Attorney, Agent or Firm: Silverman, Cass, Singer &
Winburn, Ltd.
Claims
What is claimed is:
1. A method for increasing the productivity of a conical crusher
for communiting a volume of material over unit time, said crusher
having a fixed outer configuration, a fixed bowl liner having a
maximum diameter, a specific volumetric capacity, a conical head
with a specified diameter and gyrating within said bowl liner at a
specified throw, said head also having a specified gyrational speed
and power draw, and said crusher having a specified setting or gap
between said bowl liner and said head, with the crushing action
taking place when the gyrating head moves toward the bowl liner,
said method comprising:
increasing said throw of said head over the specified throw;
and
increasing said gyrational speed over the specified speed.
2. The method defined in claim 1 comprising replacing said head
with a head having a diameter on the order of 10% greater than said
specified head diameter.
3. The method defined in claim 1 comprising increasing said throw
of said head on the order of 40% over said specified throw.
4. The method defined in claim 1 comprising replacing said bowl
liner with a bowl liner having a volumetric capacity on the order
of 20% greater than said specified volumetric capacity.
5. The method defined in claim 1 comprising increasing said power
draw on the order of 100% over said specified power draw.
6. The method defined in claim 5 wherein said increased power draw
is on the order of 1,000 HP.
7. The method defined in claim 1 comprising replacing said head
with a head having a larger maximum diameter and replacing said
bowl liner with a liner having a larger corresponding diameter
without changing the size of said outer configuration of said
crusher.
8. The method defined in claim 1 further comprising replacing said
bowl liner with a bowl liner having a volumetric capacity greater
than said specified capacity.
9. A method for increasing the productivity of a conical crusher
for communiting a volume of material over unit time, said crusher
of the type having a fixed outer configuration, a fixed bowl liner
having a maximum outer diameter and a specified volumetric capacity
and a conical head with a specified peripheral diameter and
gyrating within said bowl liner at a specified throw, as well as a
specified gyrational speed and power draw, said crusher having a
specified setting or gap between said bowl liner and said head,
with the crushing action taking place when the gyrating head moves
toward the bowl liner, said method comprising;
replacing said head with a head having a diameter approximately 10%
greater than said specified peripheral diameter;
increasing the throw of said head on the order of 40% greater than
said specified throw;
replacing said bowl liner with a bowl liner having a volumetric
capacity on the order of 20% greater than said specified volumetric
capacity; and
increasing said power draw to a level on the order of 1,000 Hp.
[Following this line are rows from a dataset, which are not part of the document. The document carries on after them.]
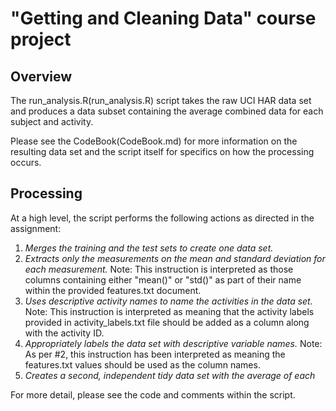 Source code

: # "Getting and Cleaning Data" course project

## Overview

The run_analysis.R(run_analysis.R) script takes the raw UCI HAR data set and 
produces a data subset containing the average combined data for each subject 
and activity.

Please see the CodeBook(CodeBook.md) for more information on the resulting 
data set and the script itself for specifics on how the processing occurs.

## Processing

At a high level, the script performs the following actions as directed
in the assignment:

1. _Merges the training and the test sets to create one data set._
2. _Extracts only the measurements on the mean and standard deviation for each
    measurement._ Note: This instruction is interpreted as those columns 
    containing either "mean()" or "std()" as part of their name within
    the provided features.txt document.
3. _Uses descriptive activity names to name the activities in the data set._
    Note: This instruction is interpreted as meaning that the 
    activity labels provided in activity_labels.txt file should be added
    as a column along with the activity ID.
4. _Appropriately labels the data set with descriptive variable names._ 
    Note: As per #2, this instruction has been interpreted as meaning
    the features.txt values should be used as the column names.
5. _Creates a second, independent tidy data set with the average of each_

For more detail, please see the code and comments within the script.

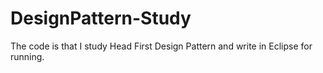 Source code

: # DesignPattern-Study
The code is that I study Head First Design Pattern and write in Eclipse for running.
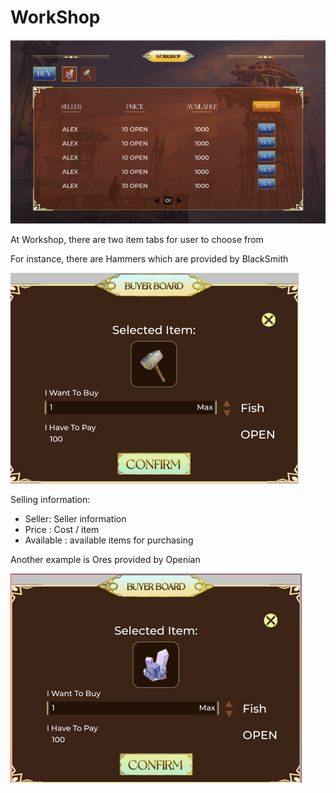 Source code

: # WorkShop

![](../.gitbook/assets/WorkShop1.png)

At Workshop, there are two item tabs for user to choose from

For instance, there are Hammers which are provided by BlackSmith

![](../.gitbook/assets/WorkShop2.png)

Selling information:

* Seller: Seller information
* Price : Cost / item
* Available : available items for purchasing

Another example is Ores provided by Openian

![](../.gitbook/assets/WorkShop3.png)

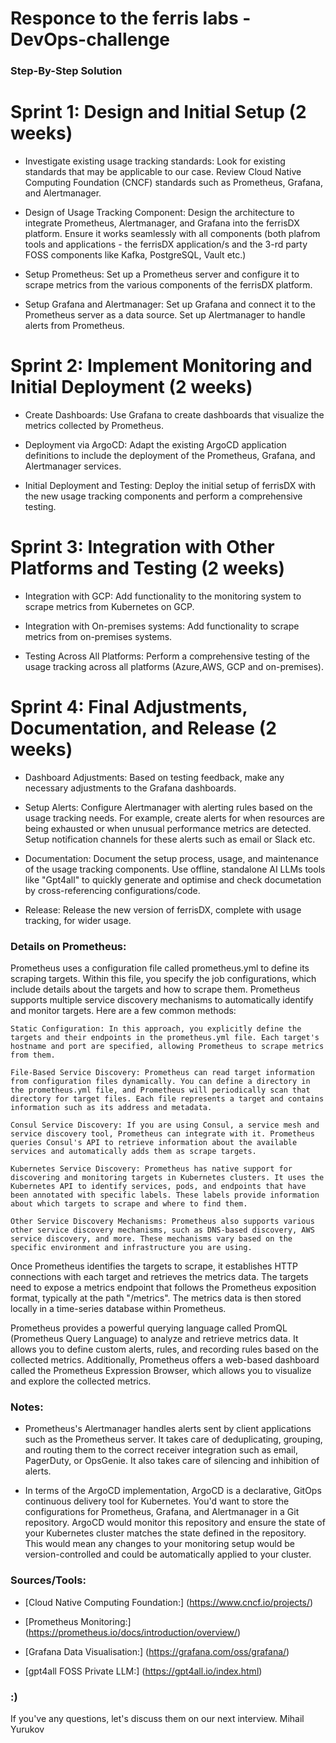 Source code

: # Responce to the ferris labs - DevOps-challenge

### Step-By-Step Solution

# Sprint 1: Design and Initial Setup (2 weeks)

   * Investigate existing usage tracking standards: Look for existing standards that may be applicable to our case. Review Cloud Native Computing Foundation (CNCF) standards such as Prometheus, Grafana, and Alertmanager.

   * Design of Usage Tracking Component: Design the architecture to integrate Prometheus, Alertmanager, and Grafana into the ferrisDX platform. Ensure it works seamlessly with all components (both plafrom tools and applications - the ferrisDX application/s and the 3-rd party FOSS components like Kafka, PostgreSQL, Vault etc.)

   * Setup Prometheus: Set up a Prometheus server and configure it to scrape metrics from the various components of the ferrisDX platform.

   * Setup Grafana and Alertmanager: Set up Grafana and connect it to the Prometheus server as a data source. Set up Alertmanager to handle alerts from Prometheus.

# Sprint 2: Implement Monitoring and Initial Deployment (2 weeks)

   * Create Dashboards: Use Grafana to create dashboards that visualize the metrics collected by Prometheus.

   * Deployment via ArgoCD: Adapt the existing ArgoCD application definitions to include the deployment of the Prometheus, Grafana, and Alertmanager services.

   * Initial Deployment and Testing: Deploy the initial setup of ferrisDX with the new usage tracking components and perform a comprehensive testing.

# Sprint 3: Integration with Other Platforms and Testing (2 weeks)

   * Integration with GCP: Add functionality to the monitoring system to scrape metrics from Kubernetes on GCP.

   * Integration with On-premises systems: Add functionality to scrape metrics from on-premises systems.

   * Testing Across All Platforms: Perform a comprehensive testing of the usage tracking across all platforms (Azure,AWS, GCP and on-premises).

# Sprint 4: Final Adjustments, Documentation, and Release (2 weeks)

   * Dashboard Adjustments: Based on testing feedback, make any necessary adjustments to the Grafana dashboards.

   * Setup Alerts: Configure Alertmanager with alerting rules based on the usage tracking needs. For example, create alerts for when resources are being exhausted or when unusual performance metrics are detected. Setup notification channels for these alerts such as email or Slack etc.

   * Documentation: Document the setup process, usage, and maintenance of the usage tracking components. Use offline, standalone AI LLMs tools like "Gpt4all" to quickly generate and optimise and check documetation by cross-referencing configurations/code.

   * Release: Release the new version of ferrisDX, complete with usage tracking, for wider usage.

### Details on Prometheus:
Prometheus uses a configuration file called prometheus.yml to define its scraping targets. Within this file, you specify the job configurations, which include details about the targets and how to scrape them. Prometheus supports multiple service discovery mechanisms to automatically identify and monitor targets. Here are a few common methods:

    Static Configuration: In this approach, you explicitly define the targets and their endpoints in the prometheus.yml file. Each target's hostname and port are specified, allowing Prometheus to scrape metrics from them.

    File-Based Service Discovery: Prometheus can read target information from configuration files dynamically. You can define a directory in the prometheus.yml file, and Prometheus will periodically scan that directory for target files. Each file represents a target and contains information such as its address and metadata.

    Consul Service Discovery: If you are using Consul, a service mesh and service discovery tool, Prometheus can integrate with it. Prometheus queries Consul's API to retrieve information about the available services and automatically adds them as scrape targets.

    Kubernetes Service Discovery: Prometheus has native support for discovering and monitoring targets in Kubernetes clusters. It uses the Kubernetes API to identify services, pods, and endpoints that have been annotated with specific labels. These labels provide information about which targets to scrape and where to find them.

    Other Service Discovery Mechanisms: Prometheus also supports various other service discovery mechanisms, such as DNS-based discovery, AWS service discovery, and more. These mechanisms vary based on the specific environment and infrastructure you are using.

Once Prometheus identifies the targets to scrape, it establishes HTTP connections with each target and retrieves the metrics data. The targets need to expose a metrics endpoint that follows the Prometheus exposition format, typically at the path "/metrics". The metrics data is then stored locally in a time-series database within Prometheus.

Prometheus provides a powerful querying language called PromQL (Prometheus Query Language) to analyze and retrieve metrics data. It allows you to define custom alerts, rules, and recording rules based on the collected metrics. Additionally, Prometheus offers a web-based dashboard called the Prometheus Expression Browser, which allows you to visualize and explore the collected metrics.

### Notes:

* Prometheus's Alertmanager handles alerts sent by client applications such as the Prometheus server. It takes care of deduplicating, grouping, and routing them to the correct receiver integration such as email, PagerDuty, or OpsGenie. It also takes care of silencing and inhibition of alerts.

* In terms of the ArgoCD implementation, ArgoCD is a declarative, GitOps continuous delivery tool for Kubernetes. You'd want to store the configurations for Prometheus, Grafana, and Alertmanager in a Git repository. ArgoCD would monitor this repository and ensure the state of your Kubernetes cluster matches the state defined in the repository. This would mean any changes to your monitoring setup would be version-controlled and could be automatically applied to your cluster.

### Sources/Tools:

* [Cloud Native Computing Foundation:] (https://www.cncf.io/projects/)

* [Prometheus Monitoring:] (https://prometheus.io/docs/introduction/overview/)

* [Grafana Data Visualisation:] (https://grafana.com/oss/grafana/)

* [gpt4all FOSS Private LLM:] (https://gpt4all.io/index.html)

### :)

If you've any questions, let's discuss them on our next interview.
Mihail Yurukov

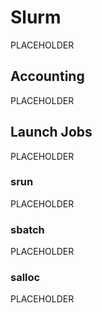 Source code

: # Slurm
PLACEHOLDER

## Accounting
PLACEHOLDER

## Launch Jobs
PLACEHOLDER

### srun
PLACEHOLDER

### sbatch
PLACEHOLDER

### salloc
PLACEHOLDER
10. The method defined in claim 9, further comprising providing an
existing 7 foot crusher foundation for said crusher.
11. A method for increasing the fineness of material communited in
a conical crusher, said crusher having a fixed outer configuration,
a fixed bowl liner with a specified diameter, a conical head
gyrating within said bowl liner with a specified peripheral
diameter and at a specified throw, gyrational speed and power draw,
said crusher having a specified setting or gap between said bowl
liner and said head, with the crushing action taking place between
the head and the bowl liner, said action commencing when the
gyrating head moves toward the bowl liner, said method
comprising:
drawing a level of power not exceeding the maximum permissible
power draw;
replacing said liner with a liner having a diameter less than said
specified diameter;
decreasing said throw of said head below the specified throw;
increasing said gyrational speed of the head above the specified
gyrational speed; and
narrowing the crusher setting below the specified setting.
12. The method defined in claim 11 comprising reducing the head
throw by up to 50% of the specified setting and increasing the head
gyrational speed by up to 100 percent of the specified speed.
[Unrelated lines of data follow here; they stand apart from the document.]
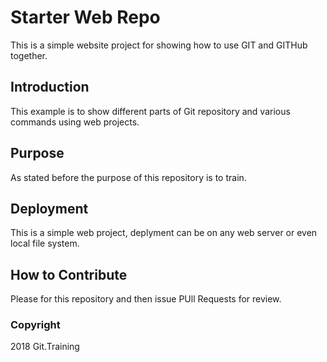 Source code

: # Starter Web Repo

This is a simple website project for showing how to use GIT and GITHub together.

## Introduction

This example is to show different parts of Git repository and various commands using web projects.

## Purpose

As stated before the purpose of this repository is to train.

## Deployment

This is a simple web project, deplyment can be on any web server or even local file system.

## How to Contribute

Please for this repository and then issue PUll Requests for review.

### Copyright

2018 Git.Training

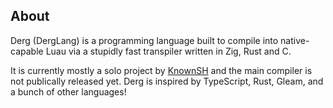 ## About

Derg (DergLang) is a programming language built to compile into native-capable Luau via a stupidly fast transpiler written in Zig, Rust and C.

It is currently mostly a solo project by [KnownSH](https://github.com/KnownSH) and the main compiler is not publically released yet.
Derg is inspired by TypeScript, Rust, Gleam, and a bunch of other languages!
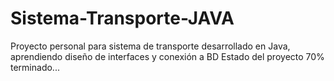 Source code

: # Sistema-Transporte-JAVA
Proyecto personal para sistema de transporte desarrollado en Java, aprendiendo diseño de interfaces y conexión a BD
Estado del proyecto 70% terminado...
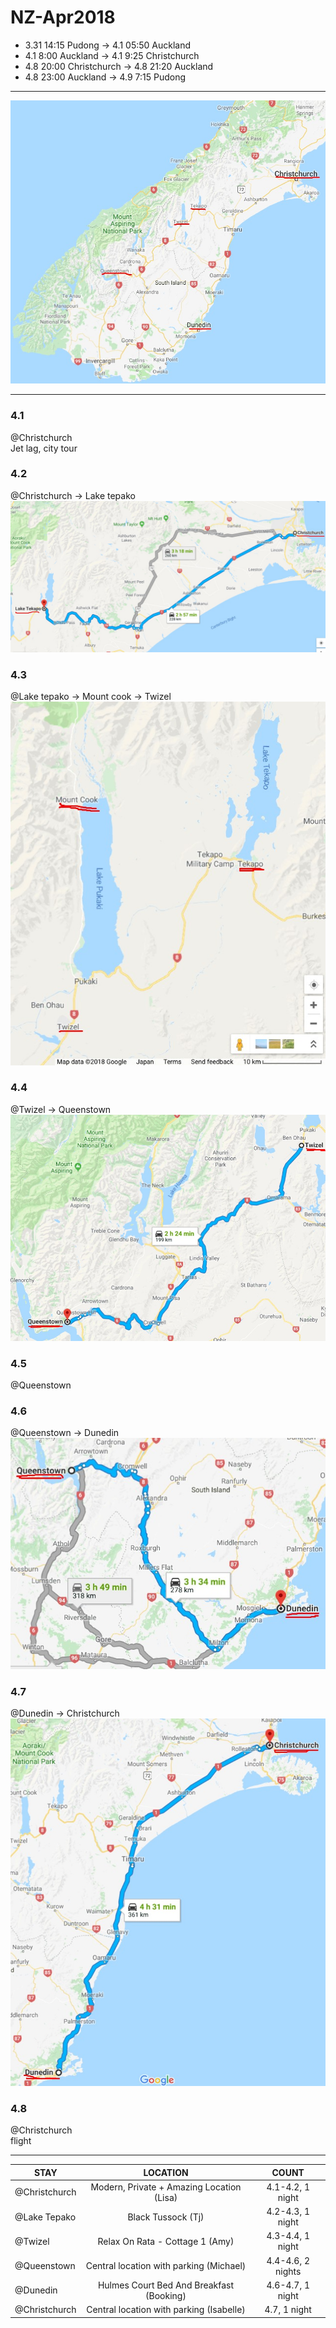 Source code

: # NZ-Apr2018

* 3.31 14:15 Pudong -> 4.1 05:50 Auckland  
* 4.1 8:00 Auckland -> 4.1 9:25 Christchurch
* 4.8 20:00 Christchurch -> 4.8 21:20 Auckland
* 4.8 23:00 Auckland -> 4.9 7:15 Pudong
***
![](pics/main.jpg)
***
### 4.1
@Christchurch  
Jet lag, city tour

### 4.2
@Christchurch -> Lake tepako  
![](pics/1.jpg)

### 4.3
@Lake tepako -> Mount cook -> Twizel  
![](pics/2.jpg)

### 4.4
@Twizel -> Queenstown  
![](pics/3.jpg)

### 4.5
@Queenstown  

### 4.6
@Queenstown -> Dunedin  
![](pics/4.jpg)

### 4.7
@Dunedin -> Christchurch  
![](pics/5.jpg)

### 4.8
@Christchurch  
flight
***
| STAY          | LOCATION        | COUNT    |
| ------------- |:-----------:|:--------:|
| @Christchurch | Modern, Private + Amazing Location (Lisa)| 4.1-4.2, 1 night |
| @Lake Tepako  | Black Tussock (Tj)| 4.2-4.3, 1 night  |
| @Twizel       | Relax On Rata - Cottage 1 (Amy)| 4.3-4.4, 1 night  |
| @Queenstown   | Central location with parking (Michael)|4.4-4.6, 2 nights |
| @Dunedin      | Hulmes Court Bed And Breakfast (Booking)|4.6-4.7, 1 night  |
| @Christchurch | Central location with parking (Isabelle)|4.7, 1 night  |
13. The method defined in claim 12 wherein the crusher setting is
narrowed from said specified setting to the minimum permissible
operational gap between said head and said bowl liner.
14. The method defined in claim 11 wherein the level of power draw
is on the order of 1,000 Hp.
15. A method for increasing the volume and fineness of material
communited by a conical crusher over specified volumetric and
fineness values, said crusher having a fixed outer configuration
mounted upon a foundation, a fixed a bowl liner with a specified
diameter and a conical head having a specified diameter and
gyrating within said bowl liner with a specified peripheral
diameter and at a specified throw, gyrational speed and power draw,
said crusher having a maximum gyrational speed and having a
specified setting or gap between said bowl liner and said head,
with the crushing action taking place between the head and the bowl
liner when the gyrating head moves toward the bowl liner, said
method comprised of:
drawing a level of power not exceeding the maximum permissible
power draw;
replacing said liner and head with a liner and head having
diameters greater than said specified diameters;
increasing the throw of said head over the specified throw;
increasing the gyrational speed of the head above the specified
speed to a level well below the maximum permissible speed; and
adjusting or narrowing the crusher setting to increase the amount
of fines over the specified setting.
16. The method defined in claim 15 wherein the power draw is of the
order of 1,000 Hp.
17. The method defined in claim 16 wherein the crusher is mounted
upon the foundation of a conventional 7 foot conical crusher.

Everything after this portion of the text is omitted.